- [Problem description]: Retype every entry word for word. Omit the pictures.

- [Data records]:
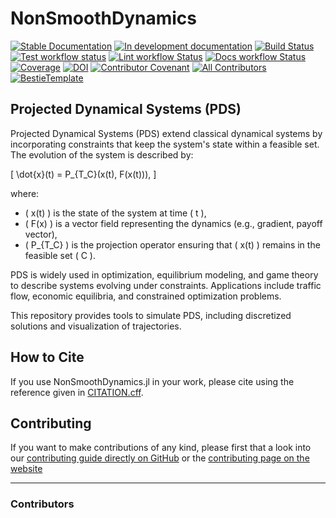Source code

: # NonSmoothDynamics

[![Stable Documentation](https://img.shields.io/badge/docs-stable-blue.svg)](https://tmigot.github.io/NonSmoothDynamics.jl/stable)
[![In development documentation](https://img.shields.io/badge/docs-dev-blue.svg)](https://tmigot.github.io/NonSmoothDynamics.jl/dev)
[![Build Status](https://github.com/tmigot/NonSmoothDynamics.jl/workflows/Test/badge.svg)](https://github.com/tmigot/NonSmoothDynamics.jl/actions)
[![Test workflow status](https://github.com/tmigot/NonSmoothDynamics.jl/actions/workflows/Test.yml/badge.svg?branch=main)](https://github.com/tmigot/NonSmoothDynamics.jl/actions/workflows/Test.yml?query=branch%3Amain)
[![Lint workflow Status](https://github.com/tmigot/NonSmoothDynamics.jl/actions/workflows/Lint.yml/badge.svg?branch=main)](https://github.com/tmigot/NonSmoothDynamics.jl/actions/workflows/Lint.yml?query=branch%3Amain)
[![Docs workflow Status](https://github.com/tmigot/NonSmoothDynamics.jl/actions/workflows/Docs.yml/badge.svg?branch=main)](https://github.com/tmigot/NonSmoothDynamics.jl/actions/workflows/Docs.yml?query=branch%3Amain)
[![Coverage](https://codecov.io/gh/tmigot/NonSmoothDynamics.jl/branch/main/graph/badge.svg)](https://codecov.io/gh/tmigot/NonSmoothDynamics.jl)
[![DOI](https://zenodo.org/badge/DOI/FIXME)](https://doi.org/FIXME)
[![Contributor Covenant](https://img.shields.io/badge/Contributor%20Covenant-2.1-4baaaa.svg)](CODE_OF_CONDUCT.md)
[![All Contributors](https://img.shields.io/github/all-contributors/tmigot/NonSmoothDynamics.jl?labelColor=5e1ec7&color=c0ffee&style=flat-square)](#contributors)
[![BestieTemplate](https://img.shields.io/endpoint?url=https://raw.githubusercontent.com/JuliaBesties/BestieTemplate.jl/main/docs/src/assets/badge.json)](https://github.com/JuliaBesties/BestieTemplate.jl)

## Projected Dynamical Systems (PDS)

Projected Dynamical Systems (PDS) extend classical dynamical systems by incorporating constraints that keep the system's state within a feasible set. The evolution of the system is described by:

\[
\dot{x}(t) = P_{T_C}(x(t), F(x(t))),
\]

where:

- \( x(t) \) is the state of the system at time \( t \),
- \( F(x) \) is a vector field representing the dynamics (e.g., gradient, payoff vector),
- \( P_{T_C} \) is the projection operator ensuring that \( x(t) \) remains in the feasible set \( C \).

PDS is widely used in optimization, equilibrium modeling, and game theory to describe systems evolving under constraints. Applications include traffic flow, economic equilibria, and constrained optimization problems.

This repository provides tools to simulate PDS, including discretized solutions and visualization of trajectories.

## How to Cite

If you use NonSmoothDynamics.jl in your work, please cite using the reference given in [CITATION.cff](https://github.com/tmigot/NonSmoothDynamics.jl/blob/main/CITATION.cff).

## Contributing

If you want to make contributions of any kind, please first that a look into our [contributing guide directly on GitHub](docs/src/90-contributing.md) or the [contributing page on the website](https://tmigot.github.io/NonSmoothDynamics.jl/dev/90-contributing/)

---

### Contributors

<!-- ALL-CONTRIBUTORS-LIST:START - Do not remove or modify this section -->
<!-- prettier-ignore-start -->
<!-- markdownlint-disable -->

<!-- markdownlint-restore -->
<!-- prettier-ignore-end -->

<!-- ALL-CONTRIBUTORS-LIST:END -->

- [Solution]:
Source code

: # NonSmoothDynamics

[![Stable Documentation](https://img.shields.io/badge/docs-stable-blue.svg)](https://tmigot.github.io/NonSmoothDynamics.jl/stable)
[![In development documentation](https://img.shields.io/badge/docs-dev-blue.svg)](https://tmigot.github.io/NonSmoothDynamics.jl/dev)
[![Build Status](https://github.com/tmigot/NonSmoothDynamics.jl/workflows/Test/badge.svg)](https://github.com/tmigot/NonSmoothDynamics.jl/actions)
[![Test workflow status](https://github.com/tmigot/NonSmoothDynamics.jl/actions/workflows/Test.yml/badge.svg?branch=main)](https://github.com/tmigot/NonSmoothDynamics.jl/actions/workflows/Test.yml?query=branch%3Amain)
[![Lint workflow Status](https://github.com/tmigot/NonSmoothDynamics.jl/actions/workflows/Lint.yml/badge.svg?branch=main)](https://github.com/tmigot/NonSmoothDynamics.jl/actions/workflows/Lint.yml?query=branch%3Amain)
[![Docs workflow Status](https://github.com/tmigot/NonSmoothDynamics.jl/actions/workflows/Docs.yml/badge.svg?branch=main)](https://github.com/tmigot/NonSmoothDynamics.jl/actions/workflows/Docs.yml?query=branch%3Amain)
[![Coverage](https://codecov.io/gh/tmigot/NonSmoothDynamics.jl/branch/main/graph/badge.svg)](https://codecov.io/gh/tmigot/NonSmoothDynamics.jl)
[![DOI](https://zenodo.org/badge/DOI/FIXME)](https://doi.org/FIXME)
[![Contributor Covenant](https://img.shields.io/badge/Contributor%20Covenant-2.1-4baaaa.svg)](CODE_OF_CONDUCT.md)
[![All Contributors](https://img.shields.io/github/all-contributors/tmigot/NonSmoothDynamics.jl?labelColor=5e1ec7&color=c0ffee&style=flat-square)](#contributors)
[![BestieTemplate](https://img.shields.io/endpoint?url=https://raw.githubusercontent.com/JuliaBesties/BestieTemplate.jl/main/docs/src/assets/badge.json)](https://github.com/JuliaBesties/BestieTemplate.jl)

## Projected Dynamical Systems (PDS)

Projected Dynamical Systems (PDS) extend classical dynamical systems by incorporating constraints that keep the system's state within a feasible set. The evolution of the system is described by:

\[
\dot{x}(t) = P_{T_C}(x(t), F(x(t))),
\]

where:

- \( x(t) \) is the state of the system at time \( t \),
- \( F(x) \) is a vector field representing the dynamics (e.g., gradient, payoff vector),
- \( P_{T_C} \) is the projection operator ensuring that \( x(t) \) remains in the feasible set \( C \).

PDS is widely used in optimization, equilibrium modeling, and game theory to describe systems evolving under constraints. Applications include traffic flow, economic equilibria, and constrained optimization problems.

This repository provides tools to simulate PDS, including discretized solutions and visualization of trajectories.

## How to Cite

If you use NonSmoothDynamics.jl in your work, please cite using the reference given in [CITATION.cff](https://github.com/tmigot/NonSmoothDynamics.jl/blob/main/CITATION.cff).

## Contributing

If you want to make contributions of any kind, please first that a look into our [contributing guide directly on GitHub](docs/src/90-contributing.md) or the [contributing page on the website](https://tmigot.github.io/NonSmoothDynamics.jl/dev/90-contributing/)

---

### Contributors

<!-- ALL-CONTRIBUTORS-LIST:START - Do not remove or modify this section -->
<!-- prettier-ignore-start -->
<!-- markdownlint-disable -->

<!-- markdownlint-restore -->
<!-- prettier-ignore-end -->

<!-- ALL-CONTRIBUTORS-LIST:END -->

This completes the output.